The agreement also defines the Planning Area of Potential Effects (APE) for route designation and establishes a buffer zone of 100 feet to 1/4 mile on either side of the road. This buffer zone delineates the management area affected by Travel Management Planning. It specifically mentions parking areas, campsites, and roadside pull-offs as part of the planning area of potential effects.
“For the purposes of this Agreement, the following shall be used as guidance when determining the APE:
1) Direct Effects. Direct effects shall be defined to include physical alteration, damage, or destruction, including from vibrations, which occurs at the same time and place and are a result of the Undertaking.
2) Indirect Effects. Indirect effects shall include visual, audible, and atmospheric
elements that could potentially diminish the integrity of historic properties for which setting, feeling, and/or association are aspects of such integrity. When determining the APE, the Agency Official shall consider the potential indirect effects within, at minimum, a distance of one quarter (1/4) of a mile on either side of the centerline of a route, unless the provisions of Stipulation IV.B are applicable.
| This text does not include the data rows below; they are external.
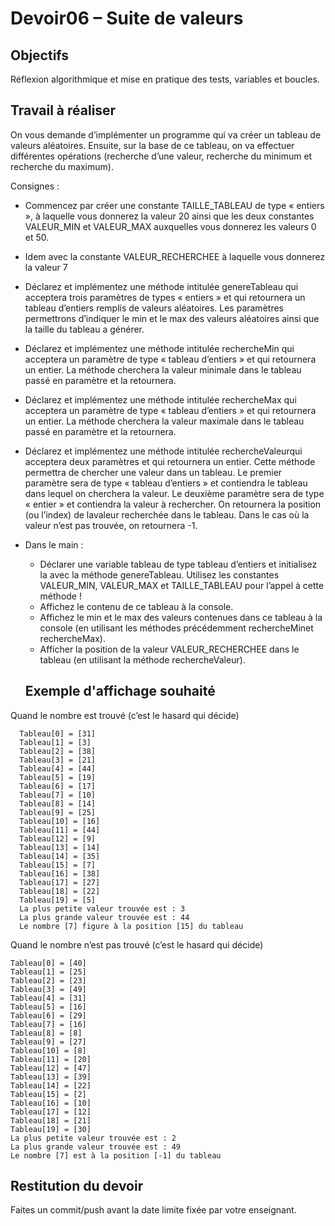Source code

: # Devoir06 – Suite de valeurs
## Objectifs
Réflexion algorithmique et mise en pratique des tests, variables et boucles.
## Travail à réaliser

On vous demande d’implémenter un programme qui va créer un tableau de valeurs aléatoires. Ensuite, sur la base de ce tableau, on va effectuer différentes opérations (recherche d’une valeur, recherche du minimum et recherche du maximum).

Consignes : 
- Commencez par créer une constante TAILLE_TABLEAU de type « entiers », à laquelle vous donnerez la valeur 20 ainsi que les deux constantes VALEUR_MIN et VALEUR_MAX auxquelles vous donnerez les valeurs 0 et 50.
- Idem avec la constante VALEUR_RECHERCHEE à laquelle vous donnerez la valeur 7
- Déclarez  et  implémentez  une  méthode  intitulée genereTableau qui  acceptera  trois  paramètres  de  types « entiers » et qui retournera un tableau d’entiers remplis de valeurs aléatoires. Les paramètres permettrons d’indiquer le min et le max des valeurs aléatoires ainsi que la taille du tableau a générer.
- Déclarez et implémentez une méthode intitulée rechercheMin qui acceptera un paramètre de type « tableau  d’entiers »  et  qui  retournera  un  entier.  La  méthode  cherchera  la  valeur  minimale  dans  le  tableau passé en paramètre et la retournera.
- Déclarez et implémentez une méthode intitulée rechercheMax qui acceptera un paramètre de type « tableau  d’entiers »  et  qui  retournera  un  entier.  La  méthode  cherchera  la  valeur  maximale  dans  le  tableau passé en paramètre et la retournera.
- Déclarez et implémentez une méthode intitulée rechercheValeurqui acceptera deux paramètres et qui retournera un entier. Cette méthode permettra de chercher une valeur dans un tableau. Le premier paramètre  sera  de  type  « tableau  d’entiers »  et  contiendra  le  tableau  dans  lequel  on  cherchera  la  valeur.  Le  deuxième  paramètre  sera  de  type  « entier »  et  contiendra  la  valeur  à  rechercher.  On retournera la position (ou l’index) de lavaleur recherchée dans le tableau. Dans le cas où la valeur n’est pas trouvée, on retournera -1.

- Dans le main :
    * Déclarer  une  variable  tableau  de  type  tableau  d’entiers  et  initialisez  la  avec  la  méthode  genereTableau. Utilisez les constantes VALEUR_MIN, VALEUR_MAX et TAILLE_TABLEAU pour l’appel à cette méthode !
    * Affichez le contenu de ce tableau à la console.
    * Affichez le min et le max des valeurs contenues dans ce tableau à la console (en utilisant les méthodes précédemment rechercheMinet rechercheMax).
    * Afficher la position de la valeur VALEUR_RECHERCHEE dans le tableau (en utilisant la méthode rechercheValeur).


  ## Exemple d'affichage souhaité
Quand le nombre est trouvé (c’est le hasard qui décide)
```
  Tableau[0] = [31]
  Tableau[1] = [3]
  Tableau[2] = [38]
  Tableau[3] = [21]
  Tableau[4] = [44]
  Tableau[5] = [19]
  Tableau[6] = [17]
  Tableau[7] = [10]
  Tableau[8] = [14]
  Tableau[9] = [25]
  Tableau[10] = [16]
  Tableau[11] = [44]
  Tableau[12] = [9]
  Tableau[13] = [14]
  Tableau[14] = [35]
  Tableau[15] = [7]
  Tableau[16] = [38]
  Tableau[17] = [27]
  Tableau[18] = [22]
  Tableau[19] = [5]
  La plus petite valeur trouvée est : 3
  La plus grande valeur trouvée est : 44
  Le nombre [7] figure à la position [15] du tableau
```
Quand le nombre n’est pas trouvé (c’est le hasard qui décide) 
```
Tableau[0] = [40]
Tableau[1] = [25]
Tableau[2] = [23]
Tableau[3] = [49]
Tableau[4] = [31]
Tableau[5] = [16]
Tableau[6] = [29]
Tableau[7] = [16]
Tableau[8] = [8]
Tableau[9] = [27]
Tableau[10] = [8]
Tableau[11] = [20]
Tableau[12] = [47]
Tableau[13] = [39]
Tableau[14] = [22]
Tableau[15] = [2]
Tableau[16] = [10]
Tableau[17] = [12]
Tableau[18] = [21]
Tableau[19] = [30]
La plus petite valeur trouvée est : 2
La plus grande valeur trouvée est : 49
Le nombre [7] est à la position [-1] du tableau
```
## Restitution du devoir
Faites un commit/push avant la date limite fixée par votre enseignant.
3) Cumulative Effects. Consideration of cumulative effects shall include the reasonably foreseeable additive or interactive effects associated with the Undertaking. When determining the APE, the Agency Official shall consider the potential cumulative effects within, at minimum, a distance of one quarter (1/4) of a mile on either side of the centerline of a route, unless the provisions of Stipulation IV.B are applicable.”
How California is involved
The Lake Havasu area is under the direction of the Arizona Bureau of Land Management. It is the only Bureau of Land Management Ranger District that crosses state lines into California. Therefore, California has asserted its authority over public lands in Arizona through the travel management process. As a result, California state agencies play the role of cooperating agencies and influence the management of public lands in the Colorado River Ranger District in Arizona.
Between Bullhead City and Yuma, the boundary of the Colorado River Ranger District of the Arizona Bureau of Land Management extends west of the Arizona-California border. The Colorado River Ranger District consists of 1.3 million acres of public land, 84,000 acres of which are located in the state of California. On the California side, there are 342 miles of backroads.
During the travel management plan the community defeated in 2018 for the Colorado River Ranger District, the Bureau of Land Management included California state agencies in the planning process. Entities from California were also responsible for conducting the studies necessary for the environmental impact statement that would ultimately show how motorized access to public lands damages the environment in Arizona.
Luckily, the community forced a complete withdrawal of all travel management plans in the Colorado River Ranger District. In total, 7 travel management plans were canceled, and the community saved over 10,000 miles of roads on public lands.